The Internet has been great for employment in Africa. Not only has fast Internet helped increase employment across the continent, but according to recently released study, it also decreased inequality.
The study, conducted by economists at Columbia University and Harvard University, quantifies the impact of the arrival of the submarine Internet cables that made high speed Internet accessible to millions more Africans. The researchers find that these cables, which arrived in the late 2000s and early 2010s, led to somewhere between a 4% to 10% overall rise in employment on the continent.
High speed Internet led to employment growth by encouraging the expansion of companies in information technology heavy sectors like finance, and increasing the productivity of manufacturing firms, write the researchers. Specifically, they point to thriving sectors like business process outsourcing in South Africa, e-commerce in Nigeria, and industrial production in Kenya as examples of the way high speed Internet has reshaped the African labor market.

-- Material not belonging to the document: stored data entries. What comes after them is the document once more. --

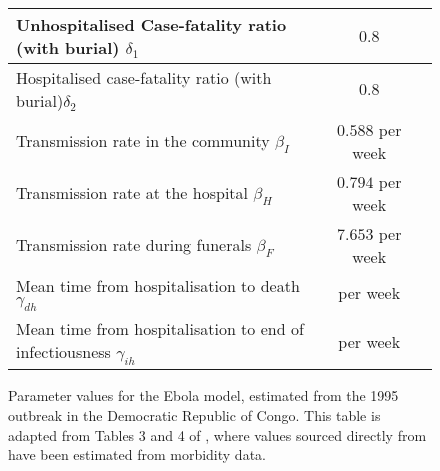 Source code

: \begin{figure}
\begin{center}
\begin{tabular}{|p{5cm}|c|p{5cm}|}
				Unhospitalised Case-fatality ratio (with burial) \(\delta_1\)           & \(0.8\)             & \citet{KhanEtAl_1999_ReemergenceEbolaHemorrhagic}                                                                                      \\ \hline
				Hospitalised case-fatality ratio (with burial)\(\delta_2\)              & \(0.8\)             & \citet{KhanEtAl_1999_ReemergenceEbolaHemorrhagic}                                                                                      \\ \hline
				Transmission rate in the community \(\beta_I\)                          & \(0.588\) per week  & \citet{LegrandEtAl_2007_UnderstandingDynamicsEbola}                                                                                    \\ \hline
				Transmission rate at the hospital \(\beta_H\)                           & \(0.794\) per week  & \citet{LegrandEtAl_2007_UnderstandingDynamicsEbola}                                                                                    \\ \hline
				Transmission rate during funerals \(\beta_F\)                           & \(7.653\) per week  & \citet{LegrandEtAl_2007_UnderstandingDynamicsEbola}                                                                                    \\ \hline
				Mean time from hospitalisation to death \(\gamma_{dh}\)                 & per week            & \citet{LegrandEtAl_2007_UnderstandingDynamicsEbola}                                                                                    \\ \hline
				Mean time from hospitalisation to end of infectiousness \(\gamma_{ih}\) & per week            & \citet{LegrandEtAl_2007_UnderstandingDynamicsEbola}                                                                                    \\ \hline
			\end{tabular}
		\end{center}
		\caption{Parameter values for the Ebola model, estimated from the 1995 outbreak in the Democratic Republic of Congo.
			This table is adapted from Tables 3 and 4 of \citet{LegrandEtAl_2007_UnderstandingDynamicsEbola}, where values sourced directly from \citet{LegrandEtAl_2007_UnderstandingDynamicsEbola} have been estimated from morbidity data.}
		\label{tab:ebola_param_vals}
	\end{figure}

Perhaps the most remarkable of the researchers’ findings is that the Internet has decreased inequality in employment by education level. Their data show that the group that saw the greatest increase in employment were people who had just completed primary school. Secondary school graduates and those with higher education degrees also gained, but not as much. The researchers believe this is likely due to an expansion of service industry and domestic jobs demanded by an increasingly wealthy African middle class.
In order to ascribe this job growth to the Internet, rather than other changes happening on the continent, the researchers use a clever methodology. They exploit the fact that the submarine cables arrived to coastal African cities slowly over time in a geographically determined manner. The image below, from the paper, shows the time of the arrival from 2009 to 2012.
The researchers demonstrate that, prior to the introduction of these cables, the places that would and would not receive Internet followed similar labor market trends. Because they were able to establish this similarity, the researchers were able to claim that the job growth in places that gained access to the high speed Internet was a result of access to this new resource.